[Data for the task — start]
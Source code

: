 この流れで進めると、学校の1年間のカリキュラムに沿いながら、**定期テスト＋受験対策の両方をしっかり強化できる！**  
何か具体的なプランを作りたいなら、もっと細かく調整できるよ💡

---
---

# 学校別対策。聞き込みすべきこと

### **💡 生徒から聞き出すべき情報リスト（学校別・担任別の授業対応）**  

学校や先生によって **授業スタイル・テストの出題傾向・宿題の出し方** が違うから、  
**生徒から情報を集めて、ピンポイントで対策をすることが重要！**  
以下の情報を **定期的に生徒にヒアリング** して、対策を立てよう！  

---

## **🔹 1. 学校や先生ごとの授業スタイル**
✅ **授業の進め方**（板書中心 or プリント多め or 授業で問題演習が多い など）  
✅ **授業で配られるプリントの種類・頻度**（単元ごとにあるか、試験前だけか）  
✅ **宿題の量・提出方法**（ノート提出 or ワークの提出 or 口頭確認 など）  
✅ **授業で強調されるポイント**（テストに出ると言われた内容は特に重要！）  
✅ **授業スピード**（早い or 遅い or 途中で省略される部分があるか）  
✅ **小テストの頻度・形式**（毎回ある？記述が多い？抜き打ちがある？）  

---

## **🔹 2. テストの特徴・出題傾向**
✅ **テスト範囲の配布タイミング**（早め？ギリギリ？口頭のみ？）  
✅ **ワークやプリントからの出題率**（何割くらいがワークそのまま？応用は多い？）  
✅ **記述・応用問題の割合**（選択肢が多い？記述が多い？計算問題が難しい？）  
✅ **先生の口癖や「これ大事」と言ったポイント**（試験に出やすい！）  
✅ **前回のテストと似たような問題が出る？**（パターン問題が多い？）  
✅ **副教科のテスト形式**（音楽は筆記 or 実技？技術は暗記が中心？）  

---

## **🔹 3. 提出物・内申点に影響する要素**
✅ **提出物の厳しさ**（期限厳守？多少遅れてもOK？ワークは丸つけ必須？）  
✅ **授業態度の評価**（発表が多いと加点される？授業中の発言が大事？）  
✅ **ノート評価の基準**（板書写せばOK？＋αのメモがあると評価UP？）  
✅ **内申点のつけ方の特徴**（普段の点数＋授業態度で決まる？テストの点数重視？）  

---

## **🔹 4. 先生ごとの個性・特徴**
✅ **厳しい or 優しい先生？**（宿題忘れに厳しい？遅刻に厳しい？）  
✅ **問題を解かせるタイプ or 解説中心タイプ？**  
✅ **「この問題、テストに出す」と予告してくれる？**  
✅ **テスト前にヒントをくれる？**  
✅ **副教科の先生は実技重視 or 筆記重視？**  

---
[Data for the task — finish]
Each line above must be reproduced exactly.

Solution to the problem:
Source code

: この流れで進めると、学校の1年間のカリキュラムに沿いながら、**定期テスト＋受験対策の両方をしっかり強化できる！**  
何か具体的なプランを作りたいなら、もっと細かく調整できるよ💡

---
---

# 学校別対策。聞き込みすべきこと

### **💡 生徒から聞き出すべき情報リスト（学校別・担任別の授業対応）**  

学校や先生によって **授業スタイル・テストの出題傾向・宿題の出し方** が違うから、  
**生徒から情報を集めて、ピンポイントで対策をすることが重要！**  
以下の情報を **定期的に生徒にヒアリング** して、対策を立てよう！  

---

## **🔹 1. 学校や先生ごとの授業スタイル**
✅ **授業の進め方**（板書中心 or プリント多め or 授業で問題演習が多い など）  
✅ **授業で配られるプリントの種類・頻度**（単元ごとにあるか、試験前だけか）  
✅ **宿題の量・提出方法**（ノート提出 or ワークの提出 or 口頭確認 など）  
✅ **授業で強調されるポイント**（テストに出ると言われた内容は特に重要！）  
✅ **授業スピード**（早い or 遅い or 途中で省略される部分があるか）  
✅ **小テストの頻度・形式**（毎回ある？記述が多い？抜き打ちがある？）  

---

## **🔹 2. テストの特徴・出題傾向**
✅ **テスト範囲の配布タイミング**（早め？ギリギリ？口頭のみ？）  
✅ **ワークやプリントからの出題率**（何割くらいがワークそのまま？応用は多い？）  
✅ **記述・応用問題の割合**（選択肢が多い？記述が多い？計算問題が難しい？）  
✅ **先生の口癖や「これ大事」と言ったポイント**（試験に出やすい！）  
✅ **前回のテストと似たような問題が出る？**（パターン問題が多い？）  
✅ **副教科のテスト形式**（音楽は筆記 or 実技？技術は暗記が中心？）  

---

## **🔹 3. 提出物・内申点に影響する要素**
✅ **提出物の厳しさ**（期限厳守？多少遅れてもOK？ワークは丸つけ必須？）  
✅ **授業態度の評価**（発表が多いと加点される？授業中の発言が大事？）  
✅ **ノート評価の基準**（板書写せばOK？＋αのメモがあると評価UP？）  
✅ **内申点のつけ方の特徴**（普段の点数＋授業態度で決まる？テストの点数重視？）  

---

## **🔹 4. 先生ごとの個性・特徴**
✅ **厳しい or 優しい先生？**（宿題忘れに厳しい？遅刻に厳しい？）  
✅ **問題を解かせるタイプ or 解説中心タイプ？**  
✅ **「この問題、テストに出す」と予告してくれる？**  
✅ **テスト前にヒントをくれる？**  
✅ **副教科の先生は実技重視 or 筆記重視？**  

---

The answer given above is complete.